Despite initially contesting the charges, Azzopardi had eventually pleaded guilty in December 2020, 33 sittings into the case and three years after the prosecution had finished exhibiting its evidence. He was sentenced to imprisonment for seven months and a three-year restraining order issued in favour of the victims.

When sentencing Azzopardi, Magistrate Nadine Lia had noted that the case was not a simple fight between two friends which had escalated out of control, but was a “premeditated and planned attack” on a person who was sought out and beaten up in the street in public view, with such ferocity that he ended up naked in the street.

The magistrate observed that there had also been an attempt to drag the victim into Azzopardi’s car to be beaten further, but he had managed to escape.
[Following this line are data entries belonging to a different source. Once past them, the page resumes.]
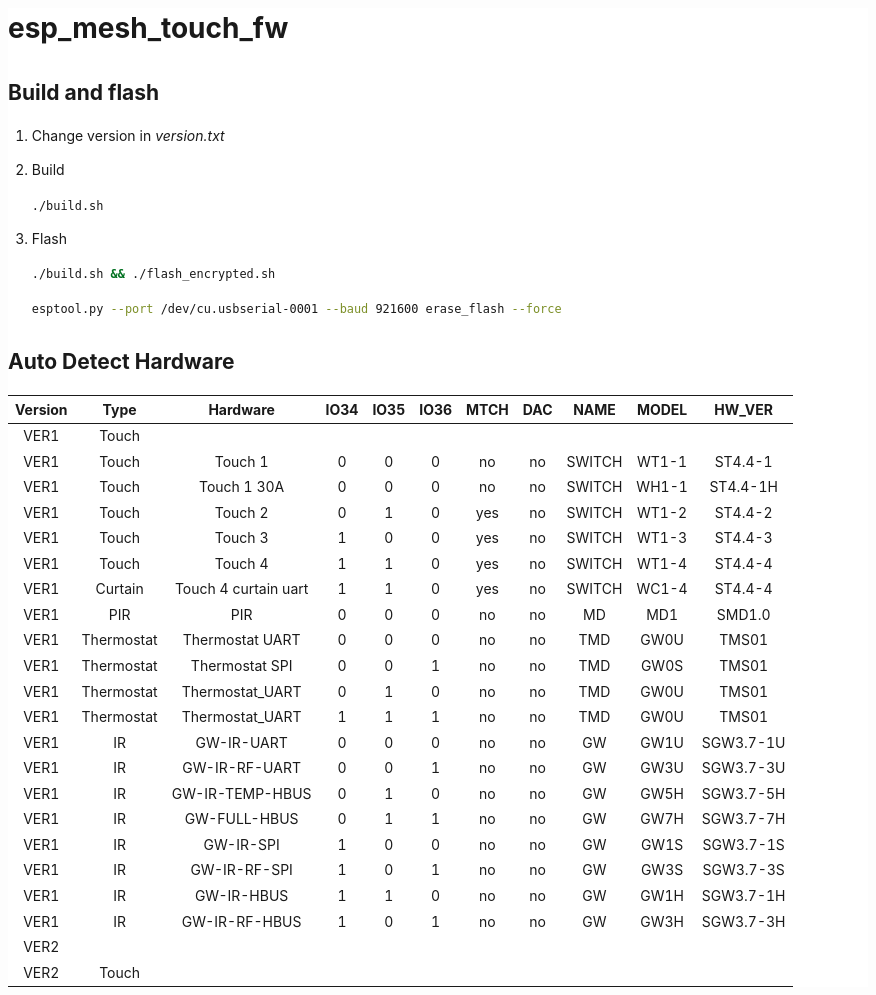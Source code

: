# esp_mesh_touch_fw

## Build and flash

1. Change version in *version.txt*

2. Build

    ```bash
    ./build.sh
    ```

3. Flash

    ```bash
    ./build.sh && ./flash_encrypted.sh
    ```

    ```bash
    esptool.py --port /dev/cu.usbserial-0001 --baud 921600 erase_flash --force
    ```
    
## Auto Detect Hardware

| Version |    Type    |          Hardware          | IO34 | IO35 | IO36 | MTCH | DAC |  NAME  | MODEL |  HW_VER   |
|:-------:|:----------:|:--------------------------:|:----:|:----:|:----:|:----:|:---:|:------:|:-----:|:---------:|
|  VER1   |   Touch    |                            |      |      |      |      |     |        |       |           |
|  VER1   |   Touch    |          Touch 1           |  0   |  0   |  0   |  no  | no  | SWITCH | WT1-1 |  ST4.4-1  |
|  VER1   |   Touch    |        Touch 1 30A         |  0   |  0   |  0   |  no  | no  | SWITCH | WH1-1 | ST4.4-1H  |
|  VER1   |   Touch    |          Touch 2           |  0   |  1   |  0   | yes  | no  | SWITCH | WT1-2 |  ST4.4-2  |
|  VER1   |   Touch    |          Touch 3           |  1   |  0   |  0   | yes  | no  | SWITCH | WT1-3 |  ST4.4-3  |
|  VER1   |   Touch    |          Touch 4           |  1   |  1   |  0   | yes  | no  | SWITCH | WT1-4 |  ST4.4-4  |
|  VER1   |  Curtain   |    Touch 4 curtain uart    |  1   |  1   |  0   | yes  | no  | SWITCH | WC1-4 |  ST4.4-4  |
|  VER1   |    PIR     |            PIR             |  0   |  0   |  0   |  no  | no  |   MD   |  MD1  |  SMD1.0   |
|  VER1   | Thermostat |      Thermostat UART       |  0   |  0   |  0   |  no  | no  |  TMD   | GW0U  |   TMS01   |
|  VER1   | Thermostat |       Thermostat SPI       |  0   |  0   |  1   |  no  | no  |  TMD   | GW0S  |   TMS01   |
|  VER1   | Thermostat |      Thermostat_UART       |  0   |  1   |  0   |  no  | no  |  TMD   | GW0U  |   TMS01   |
|  VER1   | Thermostat |      Thermostat_UART       |  1   |  1   |  1   |  no  | no  |  TMD   | GW0U  |   TMS01   |
|  VER1   |     IR     |         GW-IR-UART         |  0   |  0   |  0   |  no  | no  |   GW   | GW1U  | SGW3.7-1U |
|  VER1   |     IR     |       GW-IR-RF-UART        |  0   |  0   |  1   |  no  | no  |   GW   | GW3U  | SGW3.7-3U |
|  VER1   |     IR     |      GW-IR-TEMP-HBUS       |  0   |  1   |  0   |  no  | no  |   GW   | GW5H  | SGW3.7-5H |
|  VER1   |     IR     |        GW-FULL-HBUS        |  0   |  1   |  1   |  no  | no  |   GW   | GW7H  | SGW3.7-7H |
|  VER1   |     IR     |         GW-IR-SPI          |  1   |  0   |  0   |  no  | no  |   GW   | GW1S  | SGW3.7-1S |
|  VER1   |     IR     |        GW-IR-RF-SPI        |  1   |  0   |  1   |  no  | no  |   GW   | GW3S  | SGW3.7-3S |
|  VER1   |     IR     |         GW-IR-HBUS         |  1   |  1   |  0   |  no  | no  |   GW   | GW1H  | SGW3.7-1H |
|  VER1   |     IR     |       GW-IR-RF-HBUS        |  1   |  0   |  1   |  no  | no  |   GW   | GW3H  | SGW3.7-3H |
|  VER2   |            |                            |      |      |      |      |     |        |       |           |
|  VER2   |   Touch    |                            |      |      |      |      |     |        |       |           |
The victim suffered broken bones and had to spend a period of time recovering in hospital as a result.

Azzopardi’s lawyers Franco Debono, Marion Camilleri and Charles Mercieca, had subsequently filed an appeal on behalf of their client. Amongst the grounds on which the appeal was based was a clerical error about the date on which the original judgment was handed down.
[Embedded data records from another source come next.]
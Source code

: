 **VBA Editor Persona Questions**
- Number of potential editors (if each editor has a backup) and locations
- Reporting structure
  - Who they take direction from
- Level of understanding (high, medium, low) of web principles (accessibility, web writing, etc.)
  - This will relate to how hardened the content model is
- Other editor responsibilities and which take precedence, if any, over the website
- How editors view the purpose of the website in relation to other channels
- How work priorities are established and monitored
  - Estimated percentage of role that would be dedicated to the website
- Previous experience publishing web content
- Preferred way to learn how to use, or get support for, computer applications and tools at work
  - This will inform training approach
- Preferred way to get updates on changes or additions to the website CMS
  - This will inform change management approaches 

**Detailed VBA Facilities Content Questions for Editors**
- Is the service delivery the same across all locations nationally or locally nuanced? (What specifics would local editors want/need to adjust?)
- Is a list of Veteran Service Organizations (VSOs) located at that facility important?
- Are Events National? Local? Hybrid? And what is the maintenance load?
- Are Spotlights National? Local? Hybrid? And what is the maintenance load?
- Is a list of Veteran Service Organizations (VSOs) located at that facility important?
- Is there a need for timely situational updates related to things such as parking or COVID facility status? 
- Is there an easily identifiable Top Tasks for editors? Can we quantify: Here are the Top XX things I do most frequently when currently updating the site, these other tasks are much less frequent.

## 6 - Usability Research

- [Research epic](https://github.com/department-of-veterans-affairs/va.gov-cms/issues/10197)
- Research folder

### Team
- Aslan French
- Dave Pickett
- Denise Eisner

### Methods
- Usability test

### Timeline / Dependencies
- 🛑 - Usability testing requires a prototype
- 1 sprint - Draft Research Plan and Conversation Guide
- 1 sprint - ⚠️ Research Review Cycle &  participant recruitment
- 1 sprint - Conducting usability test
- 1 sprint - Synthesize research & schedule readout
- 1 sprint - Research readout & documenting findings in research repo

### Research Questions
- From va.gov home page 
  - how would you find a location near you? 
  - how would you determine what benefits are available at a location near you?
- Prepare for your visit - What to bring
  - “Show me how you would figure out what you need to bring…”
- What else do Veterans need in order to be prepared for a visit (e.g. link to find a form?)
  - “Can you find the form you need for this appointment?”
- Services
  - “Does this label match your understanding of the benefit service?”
The judgment in question began with the phrase ‘Today, 15 December 2021’ and ended with ‘Handed down, today 30 November 2021, in the Courts of Justice, Valletta’.

Mr Justice Neville Camilleri, deciding the appeal, observed that case law had established that not every imprecision or irregularity in a judgment by the Court of Magistrates leads to its nullity, but noted that the Criminal Code listed the required formalities which had to be scrupulously observed in every judgment, the absence of which would lead to nullity.

“This scrupulousness in observing these requisites is not simple formalism, but is based on the necessity that the judgment by the Court of Magistrates is clear and creates no uncertainty in the mind of the accused with regards to the declaration of guilt in his regard.”

Although the precise indication of the date of sentencing is not one of the requirements listed in the law, the courts had interpreted it as an indispensable detail for the validity of the judgment.

“The date of the judgment is not excess formalism, but an essential part of the substance of the sentence, in that it provides certainty of when judgment was given,” the judge said, explaining that it was essential to establish the timeframe within which an appeal could be filed, as well as acting as a point of departure for the defendant’s punishment.

The copy of the judgment exhibited in the proceedings featured a correction made by the magistrate’s deputy registrar after the mistake was noted. The court official had testified to having added the correction, changing the date from 13 January 2022 to 31 January 2022 herself, but was unable to remember whether she had corrected the sentence before or after judgment was given. She had told the court that it was possible the judgment had been entered in the electronic repository twice after Azzopardi’s lawyer had noticed it and therefore after the appeal had already been filed.

Citing case law, the judge ruled that such a mistake could never be taken as a minor or inconsequential one and ordered the defendant be placed in the position he was in immediately before the judgment was issued.

Azzopardi’s sentence was therefore revoked and the case sent back to the Court of Magistrates for re-sentencing.